» What you need to do: Print the data exactly. Pictures stay out.

» Dataset content:
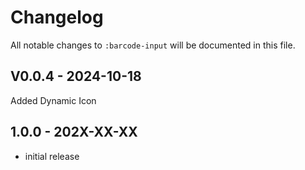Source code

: # Changelog

All notable changes to `:barcode-input` will be documented in this file.

## V0.0.4 - 2024-10-18

Added Dynamic Icon

## 1.0.0 - 202X-XX-XX

- initial release
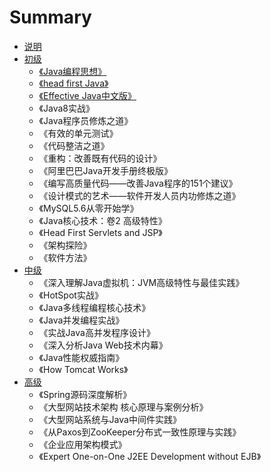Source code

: # Summary

* [说明](README.md)
* [初级](chuji/chu-ji.md)
  * [《Java编程思想》](chuji/Java编程思想/Java编程思想.md)
  * [《head first Java》  ](chuji/Java编程思想/head-first-java.md)
  * [《Effective Java中文版》 ](chuji/Java编程思想/effective-javazhong-wen-ban-300b.md)
  * 《Java8实战》 
  * 《Java程序员修炼之道》  
  * 《有效的单元测试》  
  * 《代码整洁之道》  
  * 《重构：改善既有代码的设计》  
  * 《阿里巴巴Java开发手册终极版》  
  * 《编写高质量代码——改善Java程序的151个建议》  
  * 《设计模式的艺术——软件开发人员内功修炼之道》
  * 《MySQL5.6从零开始学》
  * 《Java核心技术：卷2 高级特性》
  * 《Head First Servlets and JSP》
  * 《架构探险》
  * 《软件方法》
* [中级](zhongji/zhong-ji.md)
  * 《深入理解Java虚拟机：JVM高级特性与最佳实践》
  * 《HotSpot实战》
  * 《Java多线程编程核心技术》
  * 《Java并发编程实战》
  * 《实战Java高并发程序设计》
  * 《深入分析Java Web技术内幕》
  * 《Java性能权威指南》
  * 《How Tomcat Works》
* [高级](gaoji/gao-ji.md)
  * 《Spring源码深度解析》
  * 《大型网站技术架构 核心原理与案例分析》
  * 《大型网站系统与Java中间件实践》
  * 《从Paxos到ZooKeeper分布式一致性原理与实践》
  * 《企业应用架构模式》
  * 《Expert One-on-One J2EE Development without EJB》

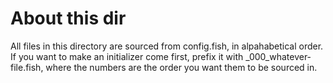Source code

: # About this dir

All files in this directory are sourced from config.fish, in alpahabetical
order. If you want to make an initializer come first, prefix it with
_000_whatever-file.fish, where the numbers are the order you want them to be
sourced in.
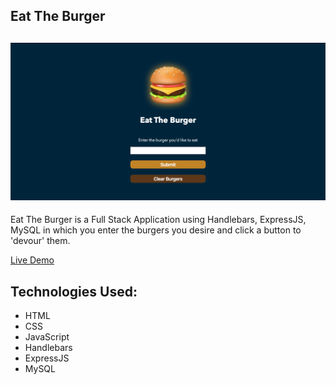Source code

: Eat The Burger
--
![Eat The Burger Mock](/eatTheBurger.png)
--
Eat The Burger is a Full Stack Application using Handlebars, ExpressJS, MySQL in which you enter the burgers you desire and click a button to 'devour' them.  

[Live Demo](https://eat-da-burger-hdlbrs-xprs-sql.herokuapp.com/) 

Technologies Used:
--
* HTML
* CSS
* JavaScript
* Handlebars
* ExpressJS
* MySQL
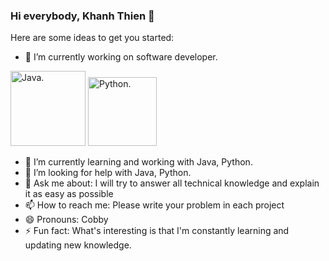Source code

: ### Hi everybody, Khanh Thien 👋

Here are some ideas to get you started:

- 🔭 I’m currently working on software developer.

<picture>
  <source media="(prefers-color-scheme: dark)" srcset="https://images.vexels.com/media/users/3/166401/isolated/lists/b82aa7ac3f736dd78570dd3fa3fa9e24-java-programming-language-icon.png" width="120" height="120">
  <source media="(prefers-color-scheme: light)" srcset="https://images.vexels.com/media/users/3/166401/isolated/lists/b82aa7ac3f736dd78570dd3fa3fa9e24-java-programming-language-icon.png" width="120" height="120">
  <img alt="Java." src="https://images.vexels.com/media/users/3/166401/isolated/lists/b82aa7ac3f736dd78570dd3fa3fa9e24-java-programming-language-icon.png" width="120" height="120">
</picture>

<picture>
  <source media="(prefers-color-scheme: dark)" srcset="https://static-00.iconduck.com/assets.00/python-icon-256x256-9529fzj3.png" width="110" height="110">
  <source media="(prefers-color-scheme: light)" srcset="https://static-00.iconduck.com/assets.00/python-icon-256x256-9529fzj3.png" width="110" height="110">
  <img alt="Python." src="https://static-00.iconduck.com/assets.00/python-icon-256x256-9529fzj3.png" width="110" height="110">
</picture>


- 🌱 I’m currently learning and working with Java, Python.
- 🤔 I’m looking for help with Java, Python.
- 💬 Ask me about: I will try to answer all technical knowledge and explain it as easy as possible
- 📫 How to reach me: Please write your problem in each project
- 😄 Pronouns: Cobby
- ⚡ Fun fact: What's interesting is that I'm constantly learning and updating new knowledge.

» Solution for this problem:
Source code

: # Changelog

All notable changes to `:barcode-input` will be documented in this file.

## V0.0.4 - 2024-10-18

Added Dynamic Icon

## 1.0.0 - 202X-XX-XX

- initial release
Source code

: # Summary

* [说明](README.md)
* [初级](chuji/chu-ji.md)
  * [《Java编程思想》](chuji/Java编程思想/Java编程思想.md)
  * [《head first Java》  ](chuji/Java编程思想/head-first-java.md)
  * [《Effective Java中文版》 ](chuji/Java编程思想/effective-javazhong-wen-ban-300b.md)
  * 《Java8实战》 
  * 《Java程序员修炼之道》  
  * 《有效的单元测试》  
  * 《代码整洁之道》  
  * 《重构：改善既有代码的设计》  
  * 《阿里巴巴Java开发手册终极版》  
  * 《编写高质量代码——改善Java程序的151个建议》  
  * 《设计模式的艺术——软件开发人员内功修炼之道》
  * 《MySQL5.6从零开始学》
  * 《Java核心技术：卷2 高级特性》
  * 《Head First Servlets and JSP》
  * 《架构探险》
  * 《软件方法》
* [中级](zhongji/zhong-ji.md)
  * 《深入理解Java虚拟机：JVM高级特性与最佳实践》
  * 《HotSpot实战》
  * 《Java多线程编程核心技术》
  * 《Java并发编程实战》
  * 《实战Java高并发程序设计》
  * 《深入分析Java Web技术内幕》
  * 《Java性能权威指南》
  * 《How Tomcat Works》
* [高级](gaoji/gao-ji.md)
  * 《Spring源码深度解析》
  * 《大型网站技术架构 核心原理与案例分析》
  * 《大型网站系统与Java中间件实践》
  * 《从Paxos到ZooKeeper分布式一致性原理与实践》
  * 《企业应用架构模式》
  * 《Expert One-on-One J2EE Development without EJB》

Source code

: # About this dir

All files in this directory are sourced from config.fish, in alpahabetical
order. If you want to make an initializer come first, prefix it with
_000_whatever-file.fish, where the numbers are the order you want them to be
sourced in.
Source code

: Eat The Burger
--
![Eat The Burger Mock](/eatTheBurger.png)
--
Eat The Burger is a Full Stack Application using Handlebars, ExpressJS, MySQL in which you enter the burgers you desire and click a button to 'devour' them.  

[Live Demo](https://eat-da-burger-hdlbrs-xprs-sql.herokuapp.com/) 

Technologies Used:
--
* HTML
* CSS
* JavaScript
* Handlebars
* ExpressJS
* MySQL
Source code

: ### Hi everybody, Khanh Thien 👋

Here are some ideas to get you started:

- 🔭 I’m currently working on software developer.

<picture>
  <source media="(prefers-color-scheme: dark)" srcset="https://images.vexels.com/media/users/3/166401/isolated/lists/b82aa7ac3f736dd78570dd3fa3fa9e24-java-programming-language-icon.png" width="120" height="120">
  <source media="(prefers-color-scheme: light)" srcset="https://images.vexels.com/media/users/3/166401/isolated/lists/b82aa7ac3f736dd78570dd3fa3fa9e24-java-programming-language-icon.png" width="120" height="120">
  <img alt="Java." src="https://images.vexels.com/media/users/3/166401/isolated/lists/b82aa7ac3f736dd78570dd3fa3fa9e24-java-programming-language-icon.png" width="120" height="120">
</picture>

<picture>
  <source media="(prefers-color-scheme: dark)" srcset="https://static-00.iconduck.com/assets.00/python-icon-256x256-9529fzj3.png" width="110" height="110">
  <source media="(prefers-color-scheme: light)" srcset="https://static-00.iconduck.com/assets.00/python-icon-256x256-9529fzj3.png" width="110" height="110">
  <img alt="Python." src="https://static-00.iconduck.com/assets.00/python-icon-256x256-9529fzj3.png" width="110" height="110">
</picture>


- 🌱 I’m currently learning and working with Java, Python.
- 🤔 I’m looking for help with Java, Python.
- 💬 Ask me about: I will try to answer all technical knowledge and explain it as easy as possible
- 📫 How to reach me: Please write your problem in each project
- 😄 Pronouns: Cobby
- ⚡ Fun fact: What's interesting is that I'm constantly learning and updating new knowledge.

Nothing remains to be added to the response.